Dataset items
::::

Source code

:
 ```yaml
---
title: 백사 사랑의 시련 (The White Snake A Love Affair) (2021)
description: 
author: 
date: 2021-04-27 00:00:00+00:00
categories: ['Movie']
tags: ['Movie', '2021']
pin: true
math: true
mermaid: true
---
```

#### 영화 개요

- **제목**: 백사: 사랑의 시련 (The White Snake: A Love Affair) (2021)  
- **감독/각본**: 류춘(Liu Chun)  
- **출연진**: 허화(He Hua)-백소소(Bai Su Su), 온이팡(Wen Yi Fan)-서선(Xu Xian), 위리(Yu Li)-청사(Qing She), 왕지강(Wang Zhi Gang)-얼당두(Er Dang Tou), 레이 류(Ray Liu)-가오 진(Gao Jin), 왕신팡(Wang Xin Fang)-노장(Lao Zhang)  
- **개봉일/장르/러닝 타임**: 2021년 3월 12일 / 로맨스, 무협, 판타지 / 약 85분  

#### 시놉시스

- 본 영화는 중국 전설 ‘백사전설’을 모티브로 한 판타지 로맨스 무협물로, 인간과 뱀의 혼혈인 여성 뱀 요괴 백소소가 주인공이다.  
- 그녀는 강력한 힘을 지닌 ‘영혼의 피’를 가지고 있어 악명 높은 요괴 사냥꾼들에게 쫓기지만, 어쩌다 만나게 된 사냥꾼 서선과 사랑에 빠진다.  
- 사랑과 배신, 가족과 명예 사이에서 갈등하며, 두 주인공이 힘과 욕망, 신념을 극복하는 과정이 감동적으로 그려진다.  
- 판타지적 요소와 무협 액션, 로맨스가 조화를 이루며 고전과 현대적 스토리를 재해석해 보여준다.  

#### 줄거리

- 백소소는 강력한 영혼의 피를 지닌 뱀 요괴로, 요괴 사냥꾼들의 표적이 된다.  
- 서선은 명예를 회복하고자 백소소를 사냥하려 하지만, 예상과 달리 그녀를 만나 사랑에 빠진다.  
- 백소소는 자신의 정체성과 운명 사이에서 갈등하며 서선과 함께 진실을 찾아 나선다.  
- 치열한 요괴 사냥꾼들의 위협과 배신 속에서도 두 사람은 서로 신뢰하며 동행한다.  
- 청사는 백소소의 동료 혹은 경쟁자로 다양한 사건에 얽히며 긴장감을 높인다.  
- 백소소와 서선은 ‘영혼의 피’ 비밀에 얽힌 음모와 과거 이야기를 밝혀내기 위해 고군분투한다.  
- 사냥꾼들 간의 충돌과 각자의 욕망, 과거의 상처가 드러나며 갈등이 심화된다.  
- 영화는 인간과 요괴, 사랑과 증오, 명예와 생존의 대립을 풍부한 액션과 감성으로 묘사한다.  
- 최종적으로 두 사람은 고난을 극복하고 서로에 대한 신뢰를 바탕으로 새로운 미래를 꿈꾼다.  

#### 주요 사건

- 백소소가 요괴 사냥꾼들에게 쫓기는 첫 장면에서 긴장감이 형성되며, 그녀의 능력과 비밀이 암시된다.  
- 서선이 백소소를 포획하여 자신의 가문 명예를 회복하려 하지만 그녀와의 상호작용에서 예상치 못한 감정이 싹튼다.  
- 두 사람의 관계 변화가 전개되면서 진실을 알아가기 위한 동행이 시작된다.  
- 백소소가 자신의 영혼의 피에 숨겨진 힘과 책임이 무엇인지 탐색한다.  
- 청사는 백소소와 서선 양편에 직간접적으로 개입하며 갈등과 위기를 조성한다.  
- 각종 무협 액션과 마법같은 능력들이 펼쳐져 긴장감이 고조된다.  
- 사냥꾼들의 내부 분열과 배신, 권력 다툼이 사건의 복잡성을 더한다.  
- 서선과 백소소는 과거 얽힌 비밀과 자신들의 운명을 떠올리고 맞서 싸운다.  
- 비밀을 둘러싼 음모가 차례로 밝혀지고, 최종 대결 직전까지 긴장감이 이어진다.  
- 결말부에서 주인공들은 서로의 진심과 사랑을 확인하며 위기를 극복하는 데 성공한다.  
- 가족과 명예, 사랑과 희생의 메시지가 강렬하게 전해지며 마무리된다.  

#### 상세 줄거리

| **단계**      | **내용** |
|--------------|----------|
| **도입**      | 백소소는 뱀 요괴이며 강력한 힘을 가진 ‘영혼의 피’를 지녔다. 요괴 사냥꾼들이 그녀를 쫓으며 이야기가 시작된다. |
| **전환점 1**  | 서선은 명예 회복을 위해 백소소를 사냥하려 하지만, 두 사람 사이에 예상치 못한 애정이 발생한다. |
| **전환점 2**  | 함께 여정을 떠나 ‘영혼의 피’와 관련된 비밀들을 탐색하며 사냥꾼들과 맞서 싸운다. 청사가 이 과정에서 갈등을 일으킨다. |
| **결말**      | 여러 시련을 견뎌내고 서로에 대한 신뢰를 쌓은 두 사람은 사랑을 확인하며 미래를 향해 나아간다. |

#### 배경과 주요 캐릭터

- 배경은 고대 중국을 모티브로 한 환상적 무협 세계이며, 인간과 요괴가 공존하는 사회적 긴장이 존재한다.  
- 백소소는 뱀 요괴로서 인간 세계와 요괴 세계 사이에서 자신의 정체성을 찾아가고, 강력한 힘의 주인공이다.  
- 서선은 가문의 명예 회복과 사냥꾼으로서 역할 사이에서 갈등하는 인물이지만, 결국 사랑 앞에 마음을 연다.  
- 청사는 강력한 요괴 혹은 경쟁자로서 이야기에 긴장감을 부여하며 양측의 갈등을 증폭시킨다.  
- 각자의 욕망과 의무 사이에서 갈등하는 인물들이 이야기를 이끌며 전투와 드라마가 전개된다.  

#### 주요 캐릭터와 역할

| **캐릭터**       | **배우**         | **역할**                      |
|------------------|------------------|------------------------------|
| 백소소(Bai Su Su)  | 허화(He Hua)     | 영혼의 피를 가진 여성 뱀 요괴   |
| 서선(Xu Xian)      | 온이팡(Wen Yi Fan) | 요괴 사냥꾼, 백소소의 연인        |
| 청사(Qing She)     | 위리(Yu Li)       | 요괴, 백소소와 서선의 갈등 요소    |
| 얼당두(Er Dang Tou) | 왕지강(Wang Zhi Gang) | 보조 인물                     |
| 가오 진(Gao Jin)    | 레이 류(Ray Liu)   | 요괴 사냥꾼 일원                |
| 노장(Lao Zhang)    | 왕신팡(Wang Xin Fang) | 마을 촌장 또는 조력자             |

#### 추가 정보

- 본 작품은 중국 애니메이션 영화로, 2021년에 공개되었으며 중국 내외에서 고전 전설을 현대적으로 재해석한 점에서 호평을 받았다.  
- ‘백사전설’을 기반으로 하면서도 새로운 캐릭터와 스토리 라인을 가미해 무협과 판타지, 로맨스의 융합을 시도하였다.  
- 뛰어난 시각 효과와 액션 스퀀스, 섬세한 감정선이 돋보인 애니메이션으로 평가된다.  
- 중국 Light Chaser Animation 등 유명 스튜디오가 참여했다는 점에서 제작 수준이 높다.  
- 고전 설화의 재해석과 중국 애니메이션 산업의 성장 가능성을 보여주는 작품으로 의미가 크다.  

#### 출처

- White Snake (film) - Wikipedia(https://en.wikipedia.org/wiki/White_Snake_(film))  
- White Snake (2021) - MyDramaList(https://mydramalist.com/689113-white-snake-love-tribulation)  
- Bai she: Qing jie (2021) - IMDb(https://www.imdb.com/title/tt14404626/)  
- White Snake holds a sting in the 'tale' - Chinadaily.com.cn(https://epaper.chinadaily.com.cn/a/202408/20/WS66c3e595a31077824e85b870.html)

::::

What you should do: Please restate only the opening stretch of the records above: every line from the first through the one containing "- 그녀는 강력한 힘을", exactly as written.

Solution:
Source code

:
 ```yaml
---
title: 백사 사랑의 시련 (The White Snake A Love Affair) (2021)
description: 
author: 
date: 2021-04-27 00:00:00+00:00
categories: ['Movie']
tags: ['Movie', '2021']
pin: true
math: true
mermaid: true
---
```

#### 영화 개요

- **제목**: 백사: 사랑의 시련 (The White Snake: A Love Affair) (2021)  
- **감독/각본**: 류춘(Liu Chun)  
- **출연진**: 허화(He Hua)-백소소(Bai Su Su), 온이팡(Wen Yi Fan)-서선(Xu Xian), 위리(Yu Li)-청사(Qing She), 왕지강(Wang Zhi Gang)-얼당두(Er Dang Tou), 레이 류(Ray Liu)-가오 진(Gao Jin), 왕신팡(Wang Xin Fang)-노장(Lao Zhang)  
- **개봉일/장르/러닝 타임**: 2021년 3월 12일 / 로맨스, 무협, 판타지 / 약 85분  

#### 시놉시스

- 본 영화는 중국 전설 ‘백사전설’을 모티브로 한 판타지 로맨스 무협물로, 인간과 뱀의 혼혈인 여성 뱀 요괴 백소소가 주인공이다.  
- 그녀는 강력한 힘을 지닌 ‘영혼의 피’를 가지고 있어 악명 높은 요괴 사냥꾼들에게 쫓기지만, 어쩌다 만나게 된 사냥꾼 서선과 사랑에 빠진다.  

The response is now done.